BRIEF:
If a record below holds a picture, drop the picture and copy everything else exactly.

EXTRACTED DATA:
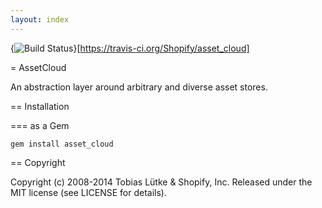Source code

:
 ```yaml
---
layout: index
---
```


{<img src="https://travis-ci.org/Shopify/asset_cloud.png?branch=master" alt="Build Status" />}[https://travis-ci.org/Shopify/asset_cloud]

= AssetCloud

An abstraction layer around arbitrary and diverse asset stores.

== Installation

=== as a Gem

    gem install asset_cloud

== Copyright

Copyright (c) 2008-2014 Tobias Lütke & Shopify, Inc. Released under the MIT license (see LICENSE for details).
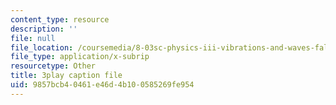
 ```yaml
---
content_type: resource
description: ''
file: null
file_location: /coursemedia/8-03sc-physics-iii-vibrations-and-waves-fall-2016/9857bcb40461e46d4b100585269fe954_TjxR7lAwWhI.srt
file_type: application/x-subrip
resourcetype: Other
title: 3play caption file
uid: 9857bcb4-0461-e46d-4b10-0585269fe954
---
```

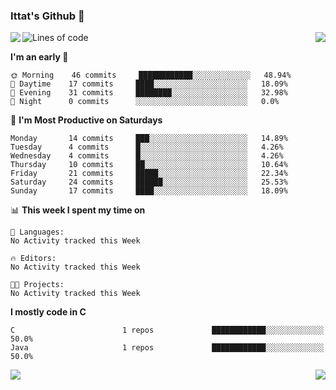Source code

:### Ittat's Github 👋

<a href="">
  <img align="left" src="https://github-readme-stats.vercel.app/api?username=ittat&hide_border=true&show_icons=true&count_private=true&theme=graywhite " />
</a>

<a href="">
  <img align="right" src="https://github-readme-stats.vercel.app/api/top-langs/?username=ittat" />
</a>


<!--START_SECTION:waka-->
![Lines of code](https://img.shields.io/badge/From%20Hello%20World%20I've%20written-55.8%20million%20Lines%20of%20code-blue)

**I'm an early 🐤** 

```text
🌞 Morning    46 commits     ████████████░░░░░░░░░░░░░   48.94% 
🌆 Daytime    17 commits     ████░░░░░░░░░░░░░░░░░░░░░   18.09% 
🌃 Evening    31 commits     ████████░░░░░░░░░░░░░░░░░   32.98% 
🌙 Night      0 commits      ░░░░░░░░░░░░░░░░░░░░░░░░░   0.0%

```
📅 **I'm Most Productive on Saturdays** 

```text
Monday       14 commits     ███░░░░░░░░░░░░░░░░░░░░░░   14.89% 
Tuesday      4 commits      █░░░░░░░░░░░░░░░░░░░░░░░░   4.26% 
Wednesday    4 commits      █░░░░░░░░░░░░░░░░░░░░░░░░   4.26% 
Thursday     10 commits     ██░░░░░░░░░░░░░░░░░░░░░░░   10.64% 
Friday       21 commits     █████░░░░░░░░░░░░░░░░░░░░   22.34% 
Saturday     24 commits     ██████░░░░░░░░░░░░░░░░░░░   25.53% 
Sunday       17 commits     ████░░░░░░░░░░░░░░░░░░░░░   18.09%

```


📊 **This week I spent my time on** 

```text
💬 Languages: 
No Activity tracked this Week

🔥 Editors: 
No Activity tracked this Week

🐱‍💻 Projects: 
No Activity tracked this Week

```

**I mostly code in C** 

```text
C                        1 repos             ████████████░░░░░░░░░░░░░   50.0% 
Java                     1 repos             ████████████░░░░░░░░░░░░░   50.0%

```



<!--END_SECTION:waka-->

<a href="https://github.com/anuraghazra/github-readme-stats">
  <img align="left" src="https://github-readme-stats.vercel.app/api/pin/?username=anuraghazra&repo=github-readme-stats" />
</a>

<a href="https://github.com/anuraghazra/github-readme-stats">
  <img align="right" src="https://github-readme-stats.vercel.app/api/pin/?username=anuraghazra&repo=github-readme-stats" />
</a>


<!--
**ittat/ittat** is a ✨ _special_ ✨ repository because its `README.md` (this file) appears on your GitHub profile.

Here are some ideas to get you started:

- 🔭 I’m currently working on ...
- 🌱 I’m currently learning ...
- 👯 I’m looking to collaborate on ...
- 🤔 I’m looking for help with ...
- 💬 Ask me about ...
- 📫 How to reach me: ...
- 😄 Pronouns: ...
- ⚡ Fun fact: ...
-->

EXERCISE RESULT:
Source code

:
 ```yaml
---
layout: index
---
```


{<img src="https://travis-ci.org/Shopify/asset_cloud.png?branch=master" alt="Build Status" />}[https://travis-ci.org/Shopify/asset_cloud]

= AssetCloud

An abstraction layer around arbitrary and diverse asset stores.

== Installation

=== as a Gem

    gem install asset_cloud

== Copyright

Copyright (c) 2008-2014 Tobias Lütke & Shopify, Inc. Released under the MIT license (see LICENSE for details).
 ```yaml
---
content_type: resource
description: ''
file: null
file_location: /coursemedia/8-03sc-physics-iii-vibrations-and-waves-fall-2016/9857bcb40461e46d4b100585269fe954_TjxR7lAwWhI.srt
file_type: application/x-subrip
resourcetype: Other
title: 3play caption file
uid: 9857bcb4-0461-e46d-4b10-0585269fe954
---
```

Source code

:### Ittat's Github 👋

<a href="">
  <img align="left" src="https://github-readme-stats.vercel.app/api?username=ittat&hide_border=true&show_icons=true&count_private=true&theme=graywhite " />
</a>

<a href="">
  <img align="right" src="https://github-readme-stats.vercel.app/api/top-langs/?username=ittat" />
</a>


<!--START_SECTION:waka-->
![Lines of code](https://img.shields.io/badge/From%20Hello%20World%20I've%20written-55.8%20million%20Lines%20of%20code-blue)

**I'm an early 🐤** 

```text
🌞 Morning    46 commits     ████████████░░░░░░░░░░░░░   48.94% 
🌆 Daytime    17 commits     ████░░░░░░░░░░░░░░░░░░░░░   18.09% 
🌃 Evening    31 commits     ████████░░░░░░░░░░░░░░░░░   32.98% 
🌙 Night      0 commits      ░░░░░░░░░░░░░░░░░░░░░░░░░   0.0%

```
📅 **I'm Most Productive on Saturdays** 

```text
Monday       14 commits     ███░░░░░░░░░░░░░░░░░░░░░░   14.89% 
Tuesday      4 commits      █░░░░░░░░░░░░░░░░░░░░░░░░   4.26% 
Wednesday    4 commits      █░░░░░░░░░░░░░░░░░░░░░░░░   4.26% 
Thursday     10 commits     ██░░░░░░░░░░░░░░░░░░░░░░░   10.64% 
Friday       21 commits     █████░░░░░░░░░░░░░░░░░░░░   22.34% 
Saturday     24 commits     ██████░░░░░░░░░░░░░░░░░░░   25.53% 
Sunday       17 commits     ████░░░░░░░░░░░░░░░░░░░░░   18.09%

```


📊 **This week I spent my time on** 

```text
💬 Languages: 
No Activity tracked this Week

🔥 Editors: 
No Activity tracked this Week

🐱‍💻 Projects: 
No Activity tracked this Week

```

**I mostly code in C** 

```text
C                        1 repos             ████████████░░░░░░░░░░░░░   50.0% 
Java                     1 repos             ████████████░░░░░░░░░░░░░   50.0%

```



<!--END_SECTION:waka-->

<a href="https://github.com/anuraghazra/github-readme-stats">
  <img align="left" src="https://github-readme-stats.vercel.app/api/pin/?username=anuraghazra&repo=github-readme-stats" />
</a>

<a href="https://github.com/anuraghazra/github-readme-stats">
  <img align="right" src="https://github-readme-stats.vercel.app/api/pin/?username=anuraghazra&repo=github-readme-stats" />
</a>


<!--
**ittat/ittat** is a ✨ _special_ ✨ repository because its `README.md` (this file) appears on your GitHub profile.

Here are some ideas to get you started:

- 🔭 I’m currently working on ...
- 🌱 I’m currently learning ...
- 👯 I’m looking to collaborate on ...
- 🤔 I’m looking for help with ...
- 💬 Ask me about ...
- 📫 How to reach me: ...
- 😄 Pronouns: ...
- ⚡ Fun fact: ...
-->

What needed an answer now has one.